Here is the original photo from which the above square was picked out, which included a human:

London seems to be divided into places where this sort of thing is allowed, and even encouraged, and the far greater number of places where it is very much not allowed. I live in the latter sort of place, which is duller, but maybe also safer.

London Fields, the book (see above), is a tale about a murder.

Frisby sings about Wetherspoons and Bollocks

I just received an email from Dominic Frisby, plugging his latest aria video, which is entitled I Love Wetherspoons! State of the art culture warfare, which I highly recommend. The aria, not Wetherspoons. I’m not saying that I don’t recommend Wetherspoons, merely clarifying the point I am and am not making there.

So far so good. But the best moment, for me, came right at the end, when I was offered the chance to sample another Frisby musical delight, in the form of something called …:

Oh, Bollocks.

This is an English word I resort to regularly, and have also already talked about here quite a lot, one of my favourite examples of this word in action being this one, involving taxis. Very satisfying to see bollocks identified by my favourite Dominic as an important English usage. The word communicates a subtle mixture of regret, defiance and hence, consequently, perhaps even a dash (because you never know your luck) of triumph.

The scene with the Angel of Death, right at the end of this video, spoke to me with particular force, what with that personage having recently sat himself down next to me.


Michael Jennings, who is the technical curator of this blog, likes cheese, so maybe he can tell me how I managed to photo this photo:

The thing is, I remember seeing this in front of me recently, just as my train was about to depart from Victoria, and I photoed it, going to a bit of trouble to get it nicely lined up. But the train departed before I was able to discern what the original origin of the message was. “INTERNATIONAL” is just about decypherable from my photo. “CHEESE” is definite.

But who or what was promoting INTERNATIONAL CHEESE? Google google.
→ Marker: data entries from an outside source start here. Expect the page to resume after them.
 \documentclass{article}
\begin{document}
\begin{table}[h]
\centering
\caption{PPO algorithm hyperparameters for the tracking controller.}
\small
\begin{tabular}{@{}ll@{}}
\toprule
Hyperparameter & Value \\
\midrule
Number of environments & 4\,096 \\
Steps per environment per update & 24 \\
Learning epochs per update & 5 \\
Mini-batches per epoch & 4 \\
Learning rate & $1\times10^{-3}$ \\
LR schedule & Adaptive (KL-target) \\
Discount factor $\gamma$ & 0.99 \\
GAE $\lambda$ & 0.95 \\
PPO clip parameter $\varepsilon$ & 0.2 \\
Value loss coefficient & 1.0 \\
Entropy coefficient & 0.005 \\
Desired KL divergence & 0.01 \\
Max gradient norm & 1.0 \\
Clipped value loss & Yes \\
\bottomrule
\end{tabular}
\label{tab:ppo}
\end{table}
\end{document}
It’s this. It’s a shop, at Victoria Station. That’s got to be what I photoed.

The Tripadvisor reviews at the other end of that link are what you might call “mixed”. I no longer trust the Internet when pseudonymous people review products, so that severely negative review first up means, to me, nothing.

22 dwarfs 42 (again)

Regular BMNB commenter Alastair James, noting my growing liking for 22 Bishopsgate, just sent me this photo, taken by him from Finsbury Circus:

That’s 22 Bishopsgate looming up behind Tower 42, the NatWest Tower that was.

It so happens I photoed this same Big Thing Alignment from pretty much the exact same direction, back in 2018, when 22 Bishopsgate was still being built:

Finsbury Circus is nearer to these Big Things than where I was when I photoed the above.

If you photo a Big Thing behind a not so big thing, the paradoxical effect can be that the Big Thing actually looks smaller, the nearer you are to it, because even a quite small thing makes its presence felt if it is in the foreground. Get away into the distance, and the bigness of the Big Thing becomes a lot clearer.

This effect is not particularly clear in the above photos, despite the difference in distance. But I did a posting on Samizdata, in which a church totally hides the Big Thing behind it. And that Big Thing was: The Shard.

When taxation is defenestration

Daylight robbery, …

… via Mick Hartley, to whom thanks.

For this guy, only the window tax is “daylight robbery”, because that’s the only tax he can photograph.